Shonda Rhimes já era conhecida por ser a responsável pelo dramalhão de sucesso “Grey’s Anatomy”. Em 2012, ela colocou outra série no ar, estrelada por Kerry Washington. Em “Scandal”, Olivia Pope é a gladiadora de chapéu branco mais temida da capital americana: é ela que resolve os problemas dos poderosos. E dentre esses poderosos está o presidente dos EUA. Não por acaso, amante dela. Babado, confusão e gritaria definem.
2014
Livremente inspirada no sucesso americano “Sex and the City”, “Sexo e As Negas” estrou no ano passado envolta em controvérsia. O autor, Miguel Falabella, queria fazer uma comédia nos moldes do original ianque, em que quatro diferentes mulheres discutem relacionamento, feminismo e, claro, sexo, desta vez substituindo a Big Apple pela Cidade Alta de Corvovil e as estrelas alvas por protagonistas negras. Os movimentos sociais não curtiram. Até agora, uma segunda leva de episódios do programa não foi confirmada.

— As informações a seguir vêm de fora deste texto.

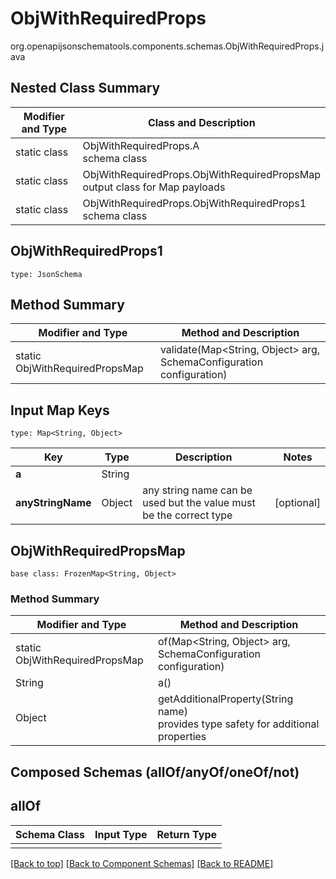 # ObjWithRequiredProps
org.openapijsonschematools.components.schemas.ObjWithRequiredProps.java

## Nested Class Summary
| Modifier and Type | Class and Description |
| ----------------- | ---------------------- |
| static class | ObjWithRequiredProps.A<br> schema class |
| static class | ObjWithRequiredProps.ObjWithRequiredPropsMap<br> output class for Map payloads |
| static class | ObjWithRequiredProps.ObjWithRequiredProps1<br> schema class |

## ObjWithRequiredProps1
```
type: JsonSchema
```

## Method Summary
| Modifier and Type | Method and Description |
| ----------------- | ---------------------- |
| static ObjWithRequiredPropsMap | validate(Map<String, Object> arg, SchemaConfiguration configuration) |

## Input Map Keys
```
type: Map<String, Object>
```
Key | Type |  Description | Notes
------------ | ------------- | ------------- | -------------
**a** | String |  |
**anyStringName** | Object | any string name can be used but the value must be the correct type | [optional]

## ObjWithRequiredPropsMap
```
base class: FrozenMap<String, Object>
```

### Method Summary
| Modifier and Type | Method and Description |
| ----------------- | ---------------------- |
| static ObjWithRequiredPropsMap | of(Map<String, Object> arg, SchemaConfiguration configuration) |
| String | a()<br> |
| Object | getAdditionalProperty(String name)<br>provides type safety for additional properties |

## Composed Schemas (allOf/anyOf/oneOf/not)
## allOf
Schema Class | Input Type | Return Type
------------ | ---------- | -----------
 |  | 

[[Back to top]](#top) [[Back to Component Schemas]](../../../README.md#Component-Schemas) [[Back to README]](../../../README.md)

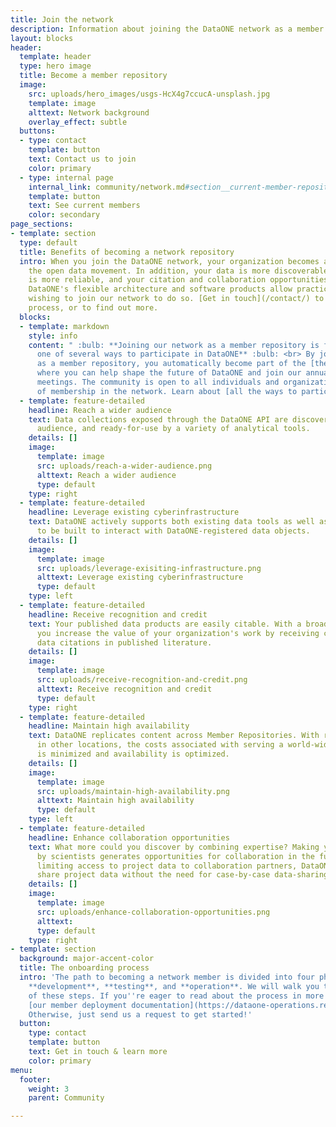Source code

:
 ```yaml
---
title: Join the network
description: Information about joining the DataONE network as a member repository
layout: blocks
header:
  template: header
  type: hero image
  title: Become a member repository
  image:
    src: uploads/hero_images/usgs-HcX4g7ccucA-unsplash.jpg
    template: image
    alttext: Network background
    overlay_effect: subtle
  buttons:
  - type: contact
    template: button
    text: Contact us to join
    color: primary
  - type: internal page
    internal_link: community/network.md#section__current-member-repositories
    template: button
    text: See current members
    color: secondary
page_sections:
- template: section
  type: default
  title: Benefits of becoming a network repository
  intro: When you join the DataONE network, your organization becomes a leader in
    the open data movement. In addition, your data is more discoverable, your infrastructure
    is more reliable, and your citation and collaboration opportunities are bolstered.
    DataONE's flexible architecture and software products allow practically any organization
    wishing to join our network to do so. [Get in touch](/contact/) to start the onboarding
    process, or to find out more.
  blocks:
  - template: markdown
    style: info
    content: " :bulb: **Joining our network as a member repository is free, and just
      one of several ways to participate in DataONE** :bulb: <br> By joining the network
      as a member repository, you automatically become part of the [the DataONE Community](/meetings/),
      where you can help shape the future of DataONE and join our annual community
      meetings. The community is open to all individuals and organizations, regardless
      of membership in the network. Learn about [all the ways to participate](/participate/)."
  - template: feature-detailed
    headline: Reach a wider audience
    text: Data collections exposed through the DataONE API are discoverable by a wider
      audience, and ready-for-use by a variety of analytical tools.
    details: []
    image:
      template: image
      src: uploads/reach-a-wider-audience.png
      alttext: Reach a wider audience
      type: default
    type: right
  - template: feature-detailed
    headline: Leverage existing cyberinfrastructure
    text: DataONE actively supports both existing data tools as well as new tools
      to be built to interact with DataONE-registered data objects.
    details: []
    image:
      template: image
      src: uploads/leverage-exisiting-infrastructure.png
      alttext: Leverage existing cyberinfrastructure
      type: default
    type: left
  - template: feature-detailed
    headline: Receive recognition and credit
    text: Your published data products are easily citable. With a broadened exposure,
      you increase the value of your organization's work by receiving credit through
      data citations in published literature.
    details: []
    image:
      template: image
      src: uploads/receive-recognition-and-credit.png
      alttext: Receive recognition and credit
      type: default
    type: right
  - template: feature-detailed
    headline: Maintain high availability
    text: DataONE replicates content across Member Repositories. With replicas available
      in other locations, the costs associated with serving a world-wide community
      is minimized and availability is optimized.
    details: []
    image:
      template: image
      src: uploads/maintain-high-availability.png
      alttext: Maintain high availability
      type: default
    type: left
  - template: feature-detailed
    headline: Enhance collaboration opportunities
    text: What more could you discover by combining expertise? Making your work discoverable
      by scientists generates opportunities for collaboration in the future. By simply
      limiting access to project data to collaboration partners, DataONE members can
      share project data without the need for case-by-case data-sharing arrangements.
    details: []
    image:
      template: image
      src: uploads/enhance-collaboration-opportunities.png
      alttext:
      type: default
    type: right
- template: section
  background: major-accent-color
  title: The onboarding process
  intro: 'The path to becoming a network member is divided into four phases: **planning**,
    **development**, **testing**, and **operation**. We will walk you through each
    of these steps. If you''re eager to read about the process in more detail, see
    [our member deployment documentation](https://dataone-operations.readthedocs.io/en/latest/MN/deployment/mn_checklist.html).
    Otherwise, just send us a request to get started!'
  button:
    type: contact
    template: button
    text: Get in touch & learn more
    color: primary
menu:
  footer:
    weight: 3
    parent: Community

---
```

Com “How to Get Away With Murder”, Shonda Rhimes, a mesma de “Grey’s Anatomy” e “Scandal”, fez os Estados Unidos dizerem: graças a Deus é quinta-feira. É nesse dia da semana que suas tramas brilham na tela da ABC. Na mais recente delas, a talentosíssima Viola Davis dá vida a uma professora de Direito que joga um enigma a sua turma de alunos. Pelo papel, ela venceu o Emmy de Melhor Atriz Dramática.
2015
Os bastidores do mundo cão do entretenimento, aqui representados pela indústria do hip-hop, movem a trama de “Empire”, o novo queridinho das últimas temporadas. Terrence Howard vive o papel principal, um executivo da indústria fonográfica que é infernizado pela personagem Cookie Lyon (Taraji P. Henson), sua excêntrica ex-esposa recém-saída da cadeia.